Development of a highly sensitive and specific carboxy-terminal human pancreastatin assay to monitor neuroendocrine tumor behavior.

Author information

1
Department of Internal Medicine, University of Iowa Hospitals & Clinics, Iowa City, IA, USA. Thomas-odorisio@uiowa.edu

Abstract

OBJECTIVE:

Pancreastatin is a fragment of the chromogranin A (CgA) molecule. Existing pancreastatin assays, which depend on antibodies that cross-react in varying percents with the larger prohormone, may lack sensitivity and specificity to detect small changes in neuroendocrine tumor volume.

METHODS:

We developed a highly specific, sensitive pancreastatin assay. The antibody used recognizes the carboxyl terminal of the peptide hormone and was raised against a 17-amino acid porcine pancreastatin fragment with high homology with the carboxy-terminal amino acids 286-301 of the human CgA.

RESULTS:

Our assay measures more than 95% of circulating pancreastatin levels; has little or no cross-reactivity with CgA, even at plasma concentrations of 1000 ng/mL; and can detect pancreastatin levels of 17 pg/mL. Interassay reproducibility for the pancreastatin radioimmunoassay was determined from results of 3 quality control pools in 15 consecutive assays.
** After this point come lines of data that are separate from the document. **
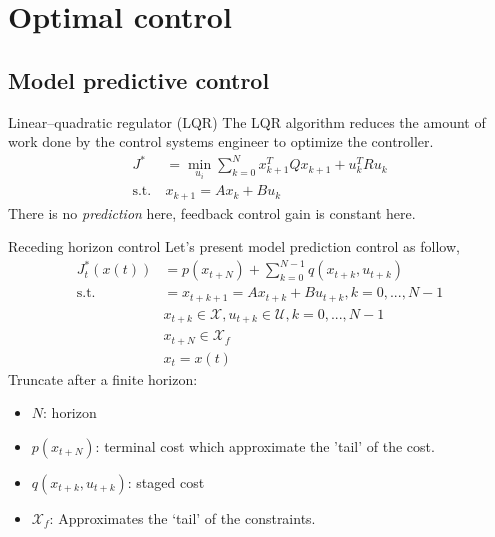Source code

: \documentclass{beamer}
\begin{document}
\section{Optimal control}
\subsection{Model predictive control}
\begin{frame}{Linear–quadratic regulator (LQR)}
	The LQR algorithm reduces the amount of work done by the control systems engineer to optimize the controller.
	\begin{align*}
		J^* &= \min_{u_i} \sum_{k = 0}^{N} x_{k+1}^T Q x_{k+1} + u_k^T R u_k \\
		\text{s.t.} \ & x_{k+1} = A x_{k} + B u_{k}
	\end{align*}
	There is no \emph{prediction} here, feedback control gain is constant here.
\end{frame}


\begin{frame}{Receding horizon control}
	Let's present model prediction control as follow,
	\begin{align*}
		J_t^*(x(t)) &= p(x_{t+N}) + \sum_{k = 0}^{N-1} q(x_{t+k}, u_{t+k}) \\
		\text{s.t.} &= x_{t+k+1} = A x_{t+k} + B u_{t+k}, k = 0,...,N-1 \\
		& x_{t+k} \in \mathcal{X}, u_{t+k} \in \mathcal{U}, k = 0,...,N-1 \\
		& x_{t+N} \in \mathcal{X}_f \\
		& x_t = x(t)
	\end{align*}
	Truncate after a finite horizon:
	\begin{itemize}
		\item $N$: horizon
		\item $p(x_{t+N})$: terminal cost which approximate the 'tail' of the cost.
		\item $q(x_{t+k}, u_{t+k})$: staged cost
		\item $\mathcal{X}_f$: Approximates the ‘tail’ of the constraints.
	\end{itemize}
\end{frame}
\end{document}
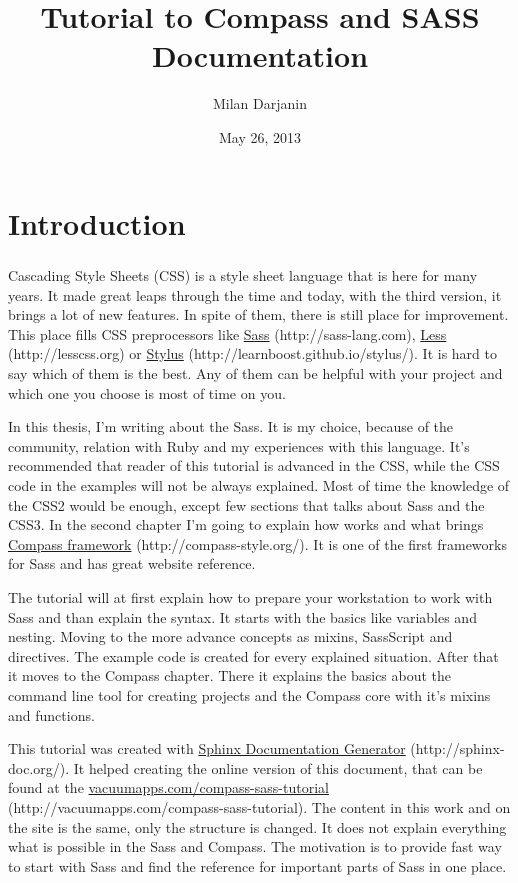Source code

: \documentclass[a4paper,12pt,oneside]{sphinxmanual}
\title{Tutorial to Compass and SASS Documentation}
\date{May 26, 2013}
\author{Milan Darjanin}
\begin{document}
\tableofcontents
{}\label{index::doc}

\chapter*{Introduction}

      \paragraph{}
      Cascading Style Sheets (CSS) is a style sheet language that is here for many years. It made great leaps through the time and today, with the third version, it brings a lot of new features. In spite of them, there is still place for improvement. This place fills CSS preprocessors like \href{http://sass-lang.com}{Sass} (http://sass-lang.com), \href{http://lesscss.org}{Less} (http://lesscss.org) or \href{http://learnboost.github.io/stylus/}{Stylus} (http://learnboost.github.io/stylus/). It is hard to say which of them is the best. Any of them can be helpful with your project and which one you choose is most of time on you.

      In this thesis, I'm writing about the Sass. It is my choice, because of the community, relation with Ruby and my experiences with this language. It's recommended that reader of this tutorial is advanced in the CSS, while the CSS code in the examples will not be always explained. Most of time the knowledge of the CSS2 would be enough, except few sections that talks about Sass and the CSS3. In the second chapter I'm going to explain how works and what brings \href{http://compass-style.org/}{Compass framework} (http://compass-style.org/). It is one of the first frameworks for Sass and has great website reference.

      The tutorial will at first explain how to prepare your workstation to work with Sass and than explain the syntax. It starts with the basics like variables and nesting. Moving to the more advance concepts as mixins, SassScript and directives. The example code is created for every explained situation. After that it moves to the Compass chapter. There it explains the basics about the command line tool for creating projects and the Compass core with it's mixins and functions.

      This tutorial was created with \href{http://sphinx-doc.org/}{Sphinx Documentation Generator} (http://sphinx-doc.org/). It helped creating the online version of this document, that can be found at the \href{http://vacuumapps.com/compass-sass-tutorial}{vacuumapps.com/compass-sass-tutorial} (http://vacuumapps.com/compass-sass-tutorial). The content in this work and on the site is the same, only the structure is changed. It does not explain everything what is possible in the Sass and Compass. The motivation is to provide fast way to start with Sass and find the reference for important parts of Sass in one place.
\end{document}
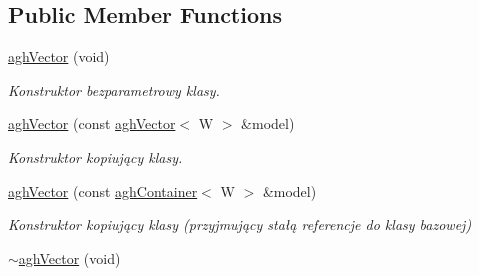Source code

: \subsection*{\-Public \-Member \-Functions}
\begin{DoxyCompactItemize}
\item 
\hypertarget{classaghVector_a763d69f140dbda3ba37fb521c087bebb}{\hyperlink{classaghVector_a763d69f140dbda3ba37fb521c087bebb}{agh\-Vector} (void)}\label{classaghVector_a763d69f140dbda3ba37fb521c087bebb}

\begin{DoxyCompactList}\small\item\em \-Konstruktor bezparametrowy klasy. \end{DoxyCompactList}\item 
\hyperlink{classaghVector_ad225209b71a22d1dc5e06a34c4c3b4c4}{agh\-Vector} (const \hyperlink{classaghVector}{agh\-Vector}$<$ \-W $>$ \&model)
\begin{DoxyCompactList}\small\item\em \-Konstruktor kopiujący klasy. \end{DoxyCompactList}\item 
\hyperlink{classaghVector_a9356f34d3b079c882ae7a194e64e2e1d}{agh\-Vector} (const \hyperlink{classaghContainer}{agh\-Container}$<$ \-W $>$ \&model)
\begin{DoxyCompactList}\small\item\em \-Konstruktor kopiujący klasy (przyjmujący stałą referencje do klasy bazowej) \end{DoxyCompactList}\item 
\hypertarget{classaghVector_a317cd9c266f5cd1902f6edf471255d4d}{\hyperlink{classaghVector_a317cd9c266f5cd1902f6edf471255d4d}{$\sim$agh\-Vector} (void)}\label{classaghVector_a317cd9c266f5cd1902f6edf471255d4d}


\end{DoxyCompactItemize}

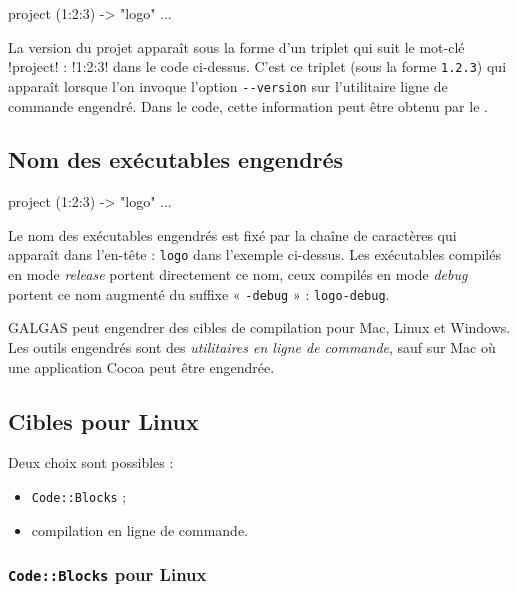 
\begin{galgas}
project (1:2:3) -> "logo" {
  ...
}
\end{galgas}

La version du projet apparaît sous la forme d'un triplet qui suit le mot-clé \ggs!project! : \ggs!1:2:3! dans le code ci-dessus. C'est ce triplet (sous la forme \texttt{1.2.3}) qui apparaît lorsque l'on invoque l'option \texttt{-{}-version} sur l'utilitaire ligne de commande engendré.
Dans le code, cette information peut être obtenu par le .


\subsection{Nom des exécutables engendrés}

\begin{galgas}
project (1:2:3) -> "logo" {
  ...
}
\end{galgas}

Le nom des exécutables engendrés est fixé par la chaîne de caractères qui apparaît dans l'en-tête : \texttt{logo} dans l'exemple ci-dessus. Les exécutables compilés en mode \emph{release} portent directement ce nom, ceux compilés en mode \emph{debug} portent ce nom augmenté du suffixe « \texttt{-debug} » : \texttt{logo-debug}.



GALGAS peut engendrer des cibles de compilation pour Mac, Linux et Windows. Les outils engendrés sont des \emph{utilitaires en ligne de commande}, sauf sur Mac où une application Cocoa peut être engendrée.

\subsection{Cibles pour Linux}

Deux choix sont possibles :
\begin{itemize}
\item \texttt{Code::Blocks} ;
\item compilation en ligne de commande.
\end{itemize}

\subsubsection{\texttt{Code::Blocks} pour Linux}

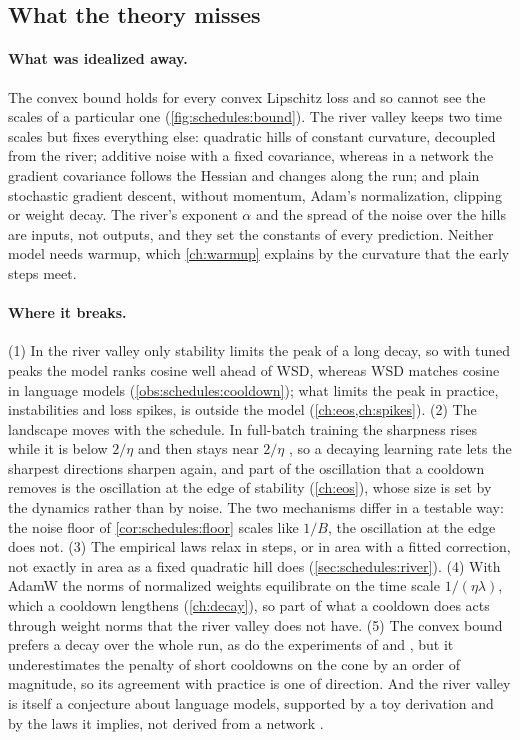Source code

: \begin{refsection}
\section{What the theory misses}\label{sec:schedules:misses}

\paragraph{What was idealized away.} The convex bound holds for every convex Lipschitz loss and so cannot see the scales of a particular one (\cref{fig:schedules:bound}). The river valley keeps two time scales but fixes everything else: quadratic hills of constant curvature, decoupled from the river; additive noise with a fixed covariance, whereas in a network the gradient covariance follows the Hessian and changes along the run; and plain stochastic gradient descent, without momentum, Adam's normalization, clipping or weight decay. The river's exponent $\alpha$ and the spread of the noise over the hills are inputs, not outputs, and they set the constants of every prediction. Neither model needs warmup, which \cref{ch:warmup} explains by the curvature that the early steps meet.

\paragraph{Where it breaks.} (1) In the river valley only stability limits the peak of a long decay, so with tuned peaks the model ranks cosine well ahead of WSD, whereas WSD matches cosine in language models (\cref{obs:schedules:cooldown}); what limits the peak in practice, instabilities and loss spikes, is outside the model (\cref{ch:eos,ch:spikes}). (2) The landscape moves with the schedule. In full-batch training the sharpness rises while it is below $2/\eta$ and then stays near $2/\eta$ \parencite{CohenEtAl2021}, so a decaying learning rate lets the sharpest directions sharpen again, and part of the oscillation that a cooldown removes is the oscillation at the edge of stability (\cref{ch:eos}), whose size is set by the dynamics rather than by noise. The two mechanisms differ in a testable way: the noise floor of \cref{cor:schedules:floor} scales like $1/B$, the oscillation at the edge does not. (3) The empirical laws relax in steps, or in area with a fitted correction, not exactly in area as a fixed quadratic hill does (\cref{sec:schedules:river}). (4) With AdamW the norms of normalized weights equilibrate on the time scale $1/(\eta\lambda)$, which a cooldown lengthens (\cref{ch:decay}), so part of what a cooldown does acts through weight norms that the river valley does not have. (5) The convex bound prefers a decay over the whole run, as do the experiments of \textcite{DefazioEtAl2023} and \textcite{BergsmaEtAl2025}, but it underestimates the penalty of short cooldowns on the cone by an order of magnitude, so its agreement with practice is one of direction. And the river valley is itself a conjecture about language models, supported by a toy derivation and by the laws it implies, not derived from a network \parencite{WenEtAl2025}.


\end{refsection}
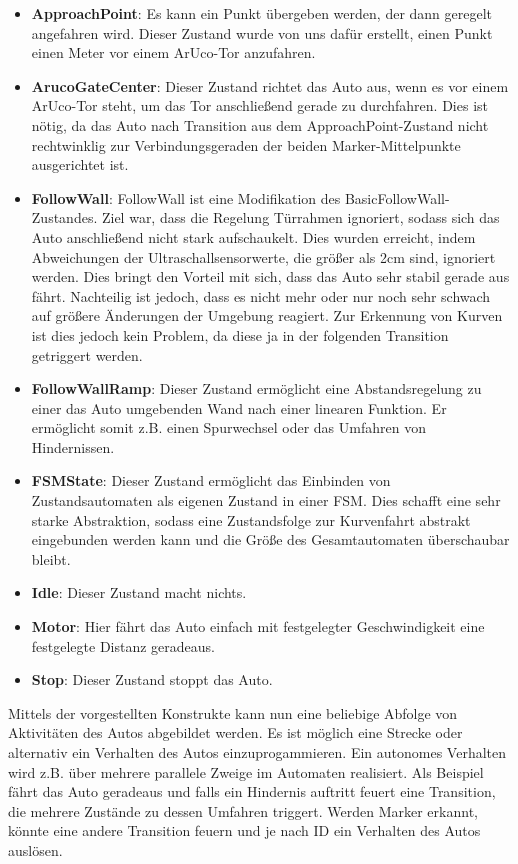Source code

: \begin{itemize}
	\item \textbf{ApproachPoint}: Es kann ein Punkt übergeben werden, der dann geregelt angefahren wird. Dieser Zustand wurde von uns dafür erstellt, einen Punkt einen Meter vor einem ArUco-Tor anzufahren.
	\item \textbf{ArucoGateCenter}: Dieser Zustand richtet das Auto aus, wenn es vor einem ArUco-Tor steht, um das Tor anschließend gerade zu durchfahren. Dies ist nötig, da das Auto nach Transition aus dem ApproachPoint-Zustand nicht rechtwinklig zur Verbindungsgeraden der beiden Marker-Mittelpunkte ausgerichtet ist.
	\item \textbf{FollowWall}: FollowWall ist eine Modifikation des BasicFollowWall-Zustandes. Ziel war, dass die Regelung Türrahmen ignoriert, sodass sich das Auto anschließend nicht stark aufschaukelt. Dies wurden erreicht, indem Abweichungen der Ultraschallsensorwerte, die größer als 2cm sind, ignoriert werden. Dies bringt den Vorteil mit sich, dass das Auto sehr stabil gerade aus fährt. Nachteilig ist jedoch, dass es nicht mehr oder nur noch sehr schwach auf größere Änderungen der Umgebung reagiert. Zur Erkennung von Kurven ist dies jedoch kein Problem, da diese ja in der folgenden Transition getriggert werden.
	\item \textbf{FollowWallRamp}: Dieser Zustand ermöglicht eine Abstandsregelung zu einer das Auto umgebenden Wand nach einer linearen Funktion. Er ermöglicht somit z.B. einen Spurwechsel oder das Umfahren von Hindernissen.
	\item \textbf{FSMState}: Dieser Zustand ermöglicht das Einbinden von Zustandsautomaten als eigenen Zustand in einer FSM. Dies schafft eine sehr starke Abstraktion, sodass eine Zustandsfolge zur Kurvenfahrt abstrakt eingebunden werden kann und die Größe des Gesamtautomaten überschaubar bleibt.
	\item \textbf{Idle}: Dieser Zustand macht nichts. 
	\item \textbf{Motor}: Hier fährt das Auto einfach mit festgelegter Geschwindigkeit eine festgelegte Distanz geradeaus.
	\item \textbf{Stop}: Dieser Zustand stoppt das Auto.
\end{itemize}
Mittels der vorgestellten Konstrukte kann nun eine beliebige Abfolge von Aktivitäten des Autos abgebildet werden. Es ist möglich eine Strecke oder alternativ ein Verhalten des Autos einzuprogammieren. Ein autonomes Verhalten wird z.B. über mehrere parallele Zweige im Automaten realisiert. Als Beispiel fährt das Auto geradeaus und falls ein Hindernis auftritt feuert eine Transition, die mehrere Zustände zu dessen Umfahren triggert. Werden Marker erkannt, könnte eine andere Transition feuern und je nach ID ein Verhalten des Autos auslösen.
Coefficients of variation for low, medium, and high pancreastatin levels were less than 20%. The sensitivity of serial pancreastatin assays to detect early liver tumor activity was demonstrated in 2 patients with slowly progressive neuroendocrine tumors and in patients undergoing surgical cytoreduction.

CONCLUSIONS:

This highly specific, sensitive pancreastatin assay can detect small changes in liver tumor progression and is up to 100-fold more sensitive and specific than CgA assays in the United States.

PMID:
20124939
DOI:
10.1097/MPA.0b013e3181c68d7a
[Indexed for MEDLINE]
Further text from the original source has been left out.